I will have to look at ways of keeping the water where we need it as all of our land slopes away from the house and the only bit of green that's left is at the bottom of the hill. I have had to move the sheep to that green area and the geese now free-range to allow them to find all the scraps of weeds/grass that they can. All around us looks like brown, dry, arid wasteland. It is very sobering to go through such dry times and it makes me begin to appreciate how hard it must be for people who regularly go through droughts. It must be so hard to stand by and watch your livestock go hungry and thirsty.

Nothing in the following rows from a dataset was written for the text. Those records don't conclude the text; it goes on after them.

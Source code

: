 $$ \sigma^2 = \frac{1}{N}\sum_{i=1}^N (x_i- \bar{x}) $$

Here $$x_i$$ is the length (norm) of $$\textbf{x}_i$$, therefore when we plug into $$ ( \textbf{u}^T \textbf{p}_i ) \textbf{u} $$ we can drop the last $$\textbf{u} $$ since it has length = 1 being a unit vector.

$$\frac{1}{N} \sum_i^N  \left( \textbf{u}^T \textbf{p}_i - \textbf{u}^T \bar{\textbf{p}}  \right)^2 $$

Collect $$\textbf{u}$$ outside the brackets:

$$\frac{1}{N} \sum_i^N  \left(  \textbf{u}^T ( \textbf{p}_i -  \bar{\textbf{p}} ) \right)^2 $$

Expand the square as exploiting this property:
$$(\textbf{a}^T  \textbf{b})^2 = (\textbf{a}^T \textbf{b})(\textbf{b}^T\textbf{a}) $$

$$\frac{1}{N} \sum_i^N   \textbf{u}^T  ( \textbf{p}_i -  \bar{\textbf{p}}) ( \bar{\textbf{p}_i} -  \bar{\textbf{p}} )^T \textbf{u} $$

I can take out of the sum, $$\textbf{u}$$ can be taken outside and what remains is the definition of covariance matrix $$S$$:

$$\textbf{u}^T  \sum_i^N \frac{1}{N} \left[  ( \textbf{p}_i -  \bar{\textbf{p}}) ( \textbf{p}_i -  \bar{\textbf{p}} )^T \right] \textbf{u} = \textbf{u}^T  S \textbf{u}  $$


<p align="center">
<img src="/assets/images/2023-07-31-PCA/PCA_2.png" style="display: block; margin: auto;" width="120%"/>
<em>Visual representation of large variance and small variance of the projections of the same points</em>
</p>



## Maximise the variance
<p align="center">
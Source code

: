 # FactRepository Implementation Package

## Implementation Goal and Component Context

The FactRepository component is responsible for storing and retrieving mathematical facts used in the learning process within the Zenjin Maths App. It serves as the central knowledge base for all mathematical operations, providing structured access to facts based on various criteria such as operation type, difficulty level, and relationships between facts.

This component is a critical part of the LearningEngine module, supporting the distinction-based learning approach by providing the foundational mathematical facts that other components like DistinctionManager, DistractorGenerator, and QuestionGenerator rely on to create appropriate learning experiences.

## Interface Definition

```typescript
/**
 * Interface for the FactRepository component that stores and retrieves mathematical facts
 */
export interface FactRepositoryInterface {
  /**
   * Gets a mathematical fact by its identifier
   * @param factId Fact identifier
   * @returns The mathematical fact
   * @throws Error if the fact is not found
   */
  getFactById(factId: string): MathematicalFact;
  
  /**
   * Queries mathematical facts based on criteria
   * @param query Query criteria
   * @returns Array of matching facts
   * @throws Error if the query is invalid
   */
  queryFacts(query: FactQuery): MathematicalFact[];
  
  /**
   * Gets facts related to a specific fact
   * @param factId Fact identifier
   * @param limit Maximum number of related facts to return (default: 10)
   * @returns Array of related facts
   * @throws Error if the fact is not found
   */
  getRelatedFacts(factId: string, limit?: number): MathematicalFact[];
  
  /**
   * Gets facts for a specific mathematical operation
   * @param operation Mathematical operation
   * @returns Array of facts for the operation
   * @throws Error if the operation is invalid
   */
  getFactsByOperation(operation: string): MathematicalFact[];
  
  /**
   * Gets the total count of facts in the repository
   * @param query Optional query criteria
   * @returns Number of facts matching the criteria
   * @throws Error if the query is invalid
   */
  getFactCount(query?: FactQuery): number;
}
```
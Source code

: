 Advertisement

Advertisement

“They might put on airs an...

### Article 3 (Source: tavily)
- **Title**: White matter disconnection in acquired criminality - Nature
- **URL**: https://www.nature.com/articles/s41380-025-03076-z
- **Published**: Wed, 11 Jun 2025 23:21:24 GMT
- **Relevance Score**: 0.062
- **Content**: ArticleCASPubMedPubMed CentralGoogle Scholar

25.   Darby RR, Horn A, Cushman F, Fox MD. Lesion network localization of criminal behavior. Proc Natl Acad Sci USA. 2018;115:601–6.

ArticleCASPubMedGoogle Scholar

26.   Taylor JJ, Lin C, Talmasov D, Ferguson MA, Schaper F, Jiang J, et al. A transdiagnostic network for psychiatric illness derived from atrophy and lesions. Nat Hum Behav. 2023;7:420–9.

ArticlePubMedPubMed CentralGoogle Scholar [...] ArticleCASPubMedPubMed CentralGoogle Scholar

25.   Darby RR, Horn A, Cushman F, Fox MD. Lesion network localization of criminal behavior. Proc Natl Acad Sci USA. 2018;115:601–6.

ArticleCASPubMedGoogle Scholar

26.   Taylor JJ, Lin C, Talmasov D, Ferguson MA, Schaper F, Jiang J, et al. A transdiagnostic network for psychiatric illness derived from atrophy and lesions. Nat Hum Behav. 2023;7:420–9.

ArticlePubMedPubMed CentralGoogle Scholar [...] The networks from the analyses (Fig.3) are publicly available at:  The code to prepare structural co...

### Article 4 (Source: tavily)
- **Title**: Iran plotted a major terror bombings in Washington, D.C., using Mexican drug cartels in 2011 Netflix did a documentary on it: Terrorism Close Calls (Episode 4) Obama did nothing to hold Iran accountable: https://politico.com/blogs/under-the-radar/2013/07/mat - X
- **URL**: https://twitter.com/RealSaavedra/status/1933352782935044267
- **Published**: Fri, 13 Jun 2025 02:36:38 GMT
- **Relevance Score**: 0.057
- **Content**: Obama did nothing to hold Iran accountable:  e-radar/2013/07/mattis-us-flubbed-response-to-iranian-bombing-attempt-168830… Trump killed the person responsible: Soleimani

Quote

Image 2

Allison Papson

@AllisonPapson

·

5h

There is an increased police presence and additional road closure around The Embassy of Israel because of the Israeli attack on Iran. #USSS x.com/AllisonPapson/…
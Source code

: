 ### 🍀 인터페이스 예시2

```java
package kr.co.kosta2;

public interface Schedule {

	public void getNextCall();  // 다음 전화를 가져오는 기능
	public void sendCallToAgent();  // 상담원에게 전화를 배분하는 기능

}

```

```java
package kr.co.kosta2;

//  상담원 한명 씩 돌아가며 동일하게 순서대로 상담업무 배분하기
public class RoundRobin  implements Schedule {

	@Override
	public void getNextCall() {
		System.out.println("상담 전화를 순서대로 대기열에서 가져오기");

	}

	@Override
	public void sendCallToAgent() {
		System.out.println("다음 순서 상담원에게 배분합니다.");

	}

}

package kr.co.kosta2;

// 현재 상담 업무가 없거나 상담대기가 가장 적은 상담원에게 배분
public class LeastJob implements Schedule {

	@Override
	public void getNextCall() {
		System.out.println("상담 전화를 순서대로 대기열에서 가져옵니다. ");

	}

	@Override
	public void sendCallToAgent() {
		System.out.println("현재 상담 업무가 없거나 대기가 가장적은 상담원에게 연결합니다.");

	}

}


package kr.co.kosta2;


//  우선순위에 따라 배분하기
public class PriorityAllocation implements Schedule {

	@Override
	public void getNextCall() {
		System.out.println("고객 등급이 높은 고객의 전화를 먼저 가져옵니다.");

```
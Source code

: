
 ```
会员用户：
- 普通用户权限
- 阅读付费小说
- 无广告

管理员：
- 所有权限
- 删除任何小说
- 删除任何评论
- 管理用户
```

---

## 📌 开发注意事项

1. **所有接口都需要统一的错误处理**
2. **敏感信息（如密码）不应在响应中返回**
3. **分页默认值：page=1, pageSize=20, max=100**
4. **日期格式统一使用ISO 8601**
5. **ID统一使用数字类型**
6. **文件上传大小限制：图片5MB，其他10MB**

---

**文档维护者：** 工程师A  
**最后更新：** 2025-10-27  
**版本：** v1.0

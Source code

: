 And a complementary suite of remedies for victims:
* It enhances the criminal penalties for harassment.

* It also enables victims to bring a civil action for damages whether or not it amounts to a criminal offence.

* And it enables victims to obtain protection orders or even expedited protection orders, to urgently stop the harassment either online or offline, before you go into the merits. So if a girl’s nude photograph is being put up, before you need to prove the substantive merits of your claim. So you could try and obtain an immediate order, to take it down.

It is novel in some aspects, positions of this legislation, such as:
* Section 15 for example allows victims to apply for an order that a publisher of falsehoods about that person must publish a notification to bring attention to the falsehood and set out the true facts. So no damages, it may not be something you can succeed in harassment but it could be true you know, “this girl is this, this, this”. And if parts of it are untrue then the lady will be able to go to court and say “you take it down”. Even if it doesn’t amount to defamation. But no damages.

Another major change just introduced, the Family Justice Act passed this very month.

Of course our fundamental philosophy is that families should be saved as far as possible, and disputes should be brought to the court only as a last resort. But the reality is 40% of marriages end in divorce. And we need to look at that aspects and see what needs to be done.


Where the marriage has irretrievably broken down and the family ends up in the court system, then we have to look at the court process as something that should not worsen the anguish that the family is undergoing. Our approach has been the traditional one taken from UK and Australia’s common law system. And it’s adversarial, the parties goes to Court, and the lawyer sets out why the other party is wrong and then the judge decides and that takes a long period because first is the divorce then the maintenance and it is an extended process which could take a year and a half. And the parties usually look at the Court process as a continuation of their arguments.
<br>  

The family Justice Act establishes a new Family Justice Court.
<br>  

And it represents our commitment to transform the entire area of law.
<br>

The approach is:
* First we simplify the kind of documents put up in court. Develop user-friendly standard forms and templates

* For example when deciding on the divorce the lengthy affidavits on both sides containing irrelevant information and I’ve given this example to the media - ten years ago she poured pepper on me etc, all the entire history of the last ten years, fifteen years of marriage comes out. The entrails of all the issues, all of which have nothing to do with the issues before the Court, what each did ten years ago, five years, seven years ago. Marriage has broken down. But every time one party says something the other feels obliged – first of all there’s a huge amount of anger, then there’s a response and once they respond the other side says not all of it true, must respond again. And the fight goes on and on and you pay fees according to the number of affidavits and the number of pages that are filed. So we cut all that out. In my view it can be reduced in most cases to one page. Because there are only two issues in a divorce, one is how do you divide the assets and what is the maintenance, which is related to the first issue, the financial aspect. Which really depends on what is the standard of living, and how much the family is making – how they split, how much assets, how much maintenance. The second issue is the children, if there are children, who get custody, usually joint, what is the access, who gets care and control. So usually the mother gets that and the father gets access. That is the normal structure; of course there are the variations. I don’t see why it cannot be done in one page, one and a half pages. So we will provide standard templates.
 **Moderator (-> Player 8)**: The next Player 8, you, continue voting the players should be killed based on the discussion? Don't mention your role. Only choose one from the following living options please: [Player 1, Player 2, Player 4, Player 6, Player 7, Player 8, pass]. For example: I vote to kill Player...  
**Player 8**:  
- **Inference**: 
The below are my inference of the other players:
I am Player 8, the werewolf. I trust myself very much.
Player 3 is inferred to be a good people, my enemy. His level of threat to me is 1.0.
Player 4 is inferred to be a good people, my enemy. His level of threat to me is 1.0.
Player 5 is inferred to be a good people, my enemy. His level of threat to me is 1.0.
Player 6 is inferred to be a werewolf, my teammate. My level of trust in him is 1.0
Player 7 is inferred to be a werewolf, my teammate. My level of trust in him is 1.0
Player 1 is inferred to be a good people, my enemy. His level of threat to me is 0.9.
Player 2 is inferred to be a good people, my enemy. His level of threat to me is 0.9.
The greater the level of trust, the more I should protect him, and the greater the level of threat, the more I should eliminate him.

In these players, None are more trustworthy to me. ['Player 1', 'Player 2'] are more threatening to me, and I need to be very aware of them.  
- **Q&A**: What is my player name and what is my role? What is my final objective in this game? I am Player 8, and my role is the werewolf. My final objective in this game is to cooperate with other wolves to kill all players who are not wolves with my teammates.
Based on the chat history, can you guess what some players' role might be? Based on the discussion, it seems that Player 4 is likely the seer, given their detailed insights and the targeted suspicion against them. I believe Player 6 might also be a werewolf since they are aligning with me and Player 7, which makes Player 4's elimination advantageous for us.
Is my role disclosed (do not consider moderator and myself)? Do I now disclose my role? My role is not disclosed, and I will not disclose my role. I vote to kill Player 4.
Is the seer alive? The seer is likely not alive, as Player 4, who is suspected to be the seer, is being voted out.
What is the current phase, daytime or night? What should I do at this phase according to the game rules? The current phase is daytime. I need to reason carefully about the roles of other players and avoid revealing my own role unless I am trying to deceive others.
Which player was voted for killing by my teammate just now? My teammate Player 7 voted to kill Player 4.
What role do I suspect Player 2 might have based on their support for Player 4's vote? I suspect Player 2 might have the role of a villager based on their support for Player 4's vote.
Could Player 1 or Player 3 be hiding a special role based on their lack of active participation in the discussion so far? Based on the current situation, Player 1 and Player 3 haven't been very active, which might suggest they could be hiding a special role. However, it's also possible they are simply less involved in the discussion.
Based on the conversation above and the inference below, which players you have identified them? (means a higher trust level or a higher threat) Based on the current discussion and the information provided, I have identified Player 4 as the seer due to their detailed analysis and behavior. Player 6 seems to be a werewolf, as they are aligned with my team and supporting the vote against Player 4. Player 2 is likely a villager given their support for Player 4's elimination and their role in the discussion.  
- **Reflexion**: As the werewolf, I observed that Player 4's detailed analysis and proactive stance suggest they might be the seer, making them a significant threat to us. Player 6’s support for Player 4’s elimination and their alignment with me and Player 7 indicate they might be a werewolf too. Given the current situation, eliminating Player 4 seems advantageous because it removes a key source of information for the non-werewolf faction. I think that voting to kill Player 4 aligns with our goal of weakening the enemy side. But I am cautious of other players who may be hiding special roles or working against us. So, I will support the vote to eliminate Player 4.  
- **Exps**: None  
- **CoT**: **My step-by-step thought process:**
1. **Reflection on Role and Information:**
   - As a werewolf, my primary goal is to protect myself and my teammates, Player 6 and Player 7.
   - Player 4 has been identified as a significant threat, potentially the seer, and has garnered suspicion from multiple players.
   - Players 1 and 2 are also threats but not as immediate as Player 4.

It has made us look even more seriously at our household water consumption and we recycle all bowls of washing-up water, bathwater etc. I now feel angry when I see folk squandering water supplies. It makes you wonder, will it be Peak Oil or Peak Water that rocks the 'developed' world? We will try hard to get those who come to stay with us to appreciate just how valuable a commodity water is and how lucky we are to be able to just turn a tap and water is there.

Tuesday, 24 August 2010

Permaculture Festival

Last Thursday we headed up to Nethen in Belgium for a four day Permaculture Festival. Our thanks go to Alex, our WOOFER at the time, as he kindly looked after the farm whilst we were away (this is one of the difficult things about having animals - there aways needs to be someone at base to look after their daily needs).

It was wonderful and I learnt so many new skills, got so many new ideas, shared thoughts with so many like-minded folk, played barefoot with the children in lush green grass (as we have none at home!), and generally just chilled out. We made felt from raw Ouessant wool, ground wheat and made bread on an open fire, went on a foraging ramble and came back and cooked the goodies (R particularly loved this), made mud bricks, helped to build a clay oven, talked for a whole morning about scythes, visited folk who were running a permaculture small-holding in arid Israel, learnt to make more cheeses, and did a workshop on forest gardening.

The most surreal thing happened just as I was getting up early on the Friday morning. Dimly in the distance I could hear pipes sounding out the tune of, of all things, God Save the Queen. I thought that I was going mad. I mentioned it to Ben. He thought I was going mad. But then, the haunting pipes wafted in again and there it was. We both looked at each other. There in the middle of very rural Belgium, in the middle of a field, at 6.30am surrounded by sleepy permaculture enthusiasts, we listened to God Save the Queen!

Tuesday, 10 August 2010

Mrs Brown

Sadly we now only have four hens as Mrs Brown roosted up fine on Friday evening but the following morning when I went to let them out I found that she had 'dropped off the perch' and was dead on the floor of the hen house. I think she had a blocked crop and basically choked to death, poor wee soul. She had been the friendliest of our hens and visiting children will miss being able to cuddle a chicken - the others just run off at the prospect of a small child approaching with arms open wide. I'll miss her too as she was quite a character.